§ Task description:
Only the line with "李燕（英文：Athena Lee Yen，" and the lines after it, to the end of the data, should appear in the answer, each reproduced exactly.

** Extracted entries follows **

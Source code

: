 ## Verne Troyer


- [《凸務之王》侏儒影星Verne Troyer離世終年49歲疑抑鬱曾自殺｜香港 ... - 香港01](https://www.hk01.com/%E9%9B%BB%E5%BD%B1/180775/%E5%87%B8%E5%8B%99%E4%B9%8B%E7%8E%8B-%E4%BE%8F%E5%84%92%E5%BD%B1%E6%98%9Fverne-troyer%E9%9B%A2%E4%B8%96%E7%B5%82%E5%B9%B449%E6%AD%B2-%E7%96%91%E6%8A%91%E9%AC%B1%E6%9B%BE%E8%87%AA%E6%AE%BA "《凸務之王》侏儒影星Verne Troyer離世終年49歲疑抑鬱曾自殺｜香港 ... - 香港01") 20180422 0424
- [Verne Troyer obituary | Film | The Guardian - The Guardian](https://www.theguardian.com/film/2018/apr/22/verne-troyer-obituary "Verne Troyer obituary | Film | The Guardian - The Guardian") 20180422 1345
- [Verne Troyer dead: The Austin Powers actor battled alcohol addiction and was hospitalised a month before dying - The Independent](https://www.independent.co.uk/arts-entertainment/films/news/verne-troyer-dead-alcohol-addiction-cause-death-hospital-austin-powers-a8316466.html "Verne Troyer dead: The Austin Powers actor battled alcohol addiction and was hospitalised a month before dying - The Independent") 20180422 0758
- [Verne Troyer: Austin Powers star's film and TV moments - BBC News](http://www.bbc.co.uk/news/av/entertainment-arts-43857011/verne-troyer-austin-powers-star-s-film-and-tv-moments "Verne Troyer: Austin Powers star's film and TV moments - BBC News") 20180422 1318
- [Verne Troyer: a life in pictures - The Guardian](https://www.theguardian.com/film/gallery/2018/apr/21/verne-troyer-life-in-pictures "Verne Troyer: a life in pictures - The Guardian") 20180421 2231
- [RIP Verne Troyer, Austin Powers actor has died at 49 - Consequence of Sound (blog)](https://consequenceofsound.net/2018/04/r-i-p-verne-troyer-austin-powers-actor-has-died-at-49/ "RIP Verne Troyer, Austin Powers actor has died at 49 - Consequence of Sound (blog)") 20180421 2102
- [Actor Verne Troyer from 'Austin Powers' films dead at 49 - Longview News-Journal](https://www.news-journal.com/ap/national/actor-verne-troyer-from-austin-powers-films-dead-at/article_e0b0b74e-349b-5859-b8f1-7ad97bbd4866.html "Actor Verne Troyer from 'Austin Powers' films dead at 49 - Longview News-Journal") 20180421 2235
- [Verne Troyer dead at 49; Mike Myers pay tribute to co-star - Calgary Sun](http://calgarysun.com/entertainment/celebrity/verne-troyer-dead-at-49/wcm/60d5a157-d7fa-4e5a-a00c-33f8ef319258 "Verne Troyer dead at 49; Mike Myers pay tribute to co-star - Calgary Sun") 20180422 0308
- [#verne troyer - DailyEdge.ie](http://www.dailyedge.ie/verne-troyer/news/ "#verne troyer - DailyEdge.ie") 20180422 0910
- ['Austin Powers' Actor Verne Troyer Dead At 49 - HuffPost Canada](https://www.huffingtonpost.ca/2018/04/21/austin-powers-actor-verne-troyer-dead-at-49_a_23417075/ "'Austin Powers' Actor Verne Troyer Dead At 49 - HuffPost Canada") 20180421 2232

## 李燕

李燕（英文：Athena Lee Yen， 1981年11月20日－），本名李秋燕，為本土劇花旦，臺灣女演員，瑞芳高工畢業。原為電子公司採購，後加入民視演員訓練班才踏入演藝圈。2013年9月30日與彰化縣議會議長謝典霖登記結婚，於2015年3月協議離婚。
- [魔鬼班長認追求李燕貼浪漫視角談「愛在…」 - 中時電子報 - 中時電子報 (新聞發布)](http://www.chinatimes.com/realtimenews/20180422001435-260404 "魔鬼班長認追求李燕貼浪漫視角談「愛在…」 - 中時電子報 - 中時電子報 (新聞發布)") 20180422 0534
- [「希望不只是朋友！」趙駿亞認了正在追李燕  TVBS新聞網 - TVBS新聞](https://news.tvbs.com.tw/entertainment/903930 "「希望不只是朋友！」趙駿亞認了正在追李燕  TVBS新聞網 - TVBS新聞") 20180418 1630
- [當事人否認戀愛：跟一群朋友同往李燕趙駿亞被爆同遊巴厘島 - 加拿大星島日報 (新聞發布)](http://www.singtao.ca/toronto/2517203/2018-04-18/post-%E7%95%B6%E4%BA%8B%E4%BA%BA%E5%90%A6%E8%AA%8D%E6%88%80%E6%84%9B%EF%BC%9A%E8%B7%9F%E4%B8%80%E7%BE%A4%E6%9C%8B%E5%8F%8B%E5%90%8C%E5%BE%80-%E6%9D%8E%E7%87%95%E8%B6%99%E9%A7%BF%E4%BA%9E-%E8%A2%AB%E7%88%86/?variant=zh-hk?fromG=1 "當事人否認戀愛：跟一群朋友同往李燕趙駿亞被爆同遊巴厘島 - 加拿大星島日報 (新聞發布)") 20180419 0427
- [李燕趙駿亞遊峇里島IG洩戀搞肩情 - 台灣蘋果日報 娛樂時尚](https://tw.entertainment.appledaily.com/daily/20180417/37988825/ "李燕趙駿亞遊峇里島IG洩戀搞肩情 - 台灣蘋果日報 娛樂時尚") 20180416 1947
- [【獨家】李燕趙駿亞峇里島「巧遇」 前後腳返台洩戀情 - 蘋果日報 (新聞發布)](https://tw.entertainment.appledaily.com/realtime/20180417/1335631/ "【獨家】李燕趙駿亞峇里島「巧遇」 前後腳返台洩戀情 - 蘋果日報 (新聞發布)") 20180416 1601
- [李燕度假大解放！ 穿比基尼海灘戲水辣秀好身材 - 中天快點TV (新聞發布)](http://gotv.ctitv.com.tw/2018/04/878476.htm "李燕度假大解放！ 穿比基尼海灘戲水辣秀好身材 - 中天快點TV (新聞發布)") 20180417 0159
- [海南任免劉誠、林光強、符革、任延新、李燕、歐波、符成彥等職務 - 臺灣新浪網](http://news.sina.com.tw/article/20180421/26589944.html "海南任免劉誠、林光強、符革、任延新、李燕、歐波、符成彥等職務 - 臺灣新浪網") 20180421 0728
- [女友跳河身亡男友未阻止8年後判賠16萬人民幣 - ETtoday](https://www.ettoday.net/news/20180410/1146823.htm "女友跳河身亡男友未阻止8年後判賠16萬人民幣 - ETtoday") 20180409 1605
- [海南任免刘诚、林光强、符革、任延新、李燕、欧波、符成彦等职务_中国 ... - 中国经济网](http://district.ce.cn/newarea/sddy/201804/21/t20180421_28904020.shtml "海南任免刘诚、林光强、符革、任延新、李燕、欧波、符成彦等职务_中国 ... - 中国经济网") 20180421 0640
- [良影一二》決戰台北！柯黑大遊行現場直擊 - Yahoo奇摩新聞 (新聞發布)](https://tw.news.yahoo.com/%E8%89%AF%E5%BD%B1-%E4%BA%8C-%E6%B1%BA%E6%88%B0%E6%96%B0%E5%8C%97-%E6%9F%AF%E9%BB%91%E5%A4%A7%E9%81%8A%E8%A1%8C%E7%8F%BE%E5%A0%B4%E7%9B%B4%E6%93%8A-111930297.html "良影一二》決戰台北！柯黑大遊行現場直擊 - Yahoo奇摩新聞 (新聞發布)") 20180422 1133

** End of Extracted entries **

§ Response to this exercise:
李燕（英文：Athena Lee Yen， 1981年11月20日－），本名李秋燕，為本土劇花旦，臺灣女演員，瑞芳高工畢業。原為電子公司採購，後加入民視演員訓練班才踏入演藝圈。2013年9月30日與彰化縣議會議長謝典霖登記結婚，於2015年3月協議離婚。
- [魔鬼班長認追求李燕貼浪漫視角談「愛在…」 - 中時電子報 - 中時電子報 (新聞發布)](http://www.chinatimes.com/realtimenews/20180422001435-260404 "魔鬼班長認追求李燕貼浪漫視角談「愛在…」 - 中時電子報 - 中時電子報 (新聞發布)") 20180422 0534
- [「希望不只是朋友！」趙駿亞認了正在追李燕  TVBS新聞網 - TVBS新聞](https://news.tvbs.com.tw/entertainment/903930 "「希望不只是朋友！」趙駿亞認了正在追李燕  TVBS新聞網 - TVBS新聞") 20180418 1630
- [當事人否認戀愛：跟一群朋友同往李燕趙駿亞被爆同遊巴厘島 - 加拿大星島日報 (新聞發布)](http://www.singtao.ca/toronto/2517203/2018-04-18/post-%E7%95%B6%E4%BA%8B%E4%BA%BA%E5%90%A6%E8%AA%8D%E6%88%80%E6%84%9B%EF%BC%9A%E8%B7%9F%E4%B8%80%E7%BE%A4%E6%9C%8B%E5%8F%8B%E5%90%8C%E5%BE%80-%E6%9D%8E%E7%87%95%E8%B6%99%E9%A7%BF%E4%BA%9E-%E8%A2%AB%E7%88%86/?variant=zh-hk?fromG=1 "當事人否認戀愛：跟一群朋友同往李燕趙駿亞被爆同遊巴厘島 - 加拿大星島日報 (新聞發布)") 20180419 0427
- [李燕趙駿亞遊峇里島IG洩戀搞肩情 - 台灣蘋果日報 娛樂時尚](https://tw.entertainment.appledaily.com/daily/20180417/37988825/ "李燕趙駿亞遊峇里島IG洩戀搞肩情 - 台灣蘋果日報 娛樂時尚") 20180416 1947
- [【獨家】李燕趙駿亞峇里島「巧遇」 前後腳返台洩戀情 - 蘋果日報 (新聞發布)](https://tw.entertainment.appledaily.com/realtime/20180417/1335631/ "【獨家】李燕趙駿亞峇里島「巧遇」 前後腳返台洩戀情 - 蘋果日報 (新聞發布)") 20180416 1601
- [李燕度假大解放！ 穿比基尼海灘戲水辣秀好身材 - 中天快點TV (新聞發布)](http://gotv.ctitv.com.tw/2018/04/878476.htm "李燕度假大解放！ 穿比基尼海灘戲水辣秀好身材 - 中天快點TV (新聞發布)") 20180417 0159
- [海南任免劉誠、林光強、符革、任延新、李燕、歐波、符成彥等職務 - 臺灣新浪網](http://news.sina.com.tw/article/20180421/26589944.html "海南任免劉誠、林光強、符革、任延新、李燕、歐波、符成彥等職務 - 臺灣新浪網") 20180421 0728
- [女友跳河身亡男友未阻止8年後判賠16萬人民幣 - ETtoday](https://www.ettoday.net/news/20180410/1146823.htm "女友跳河身亡男友未阻止8年後判賠16萬人民幣 - ETtoday") 20180409 1605
- [海南任免刘诚、林光强、符革、任延新、李燕、欧波、符成彦等职务_中国 ... - 中国经济网](http://district.ce.cn/newarea/sddy/201804/21/t20180421_28904020.shtml "海南任免刘诚、林光强、符革、任延新、李燕、欧波、符成彦等职务_中国 ... - 中国经济网") 20180421 0640
- [良影一二》決戰台北！柯黑大遊行現場直擊 - Yahoo奇摩新聞 (新聞發布)](https://tw.news.yahoo.com/%E8%89%AF%E5%BD%B1-%E4%BA%8C-%E6%B1%BA%E6%88%B0%E6%96%B0%E5%8C%97-%E6%9F%AF%E9%BB%91%E5%A4%A7%E9%81%8A%E8%A1%8C%E7%8F%BE%E5%A0%B4%E7%9B%B4%E6%93%8A-111930297.html "良影一二》決戰台北！柯黑大遊行現場直擊 - Yahoo奇摩新聞 (新聞發布)") 20180422 1133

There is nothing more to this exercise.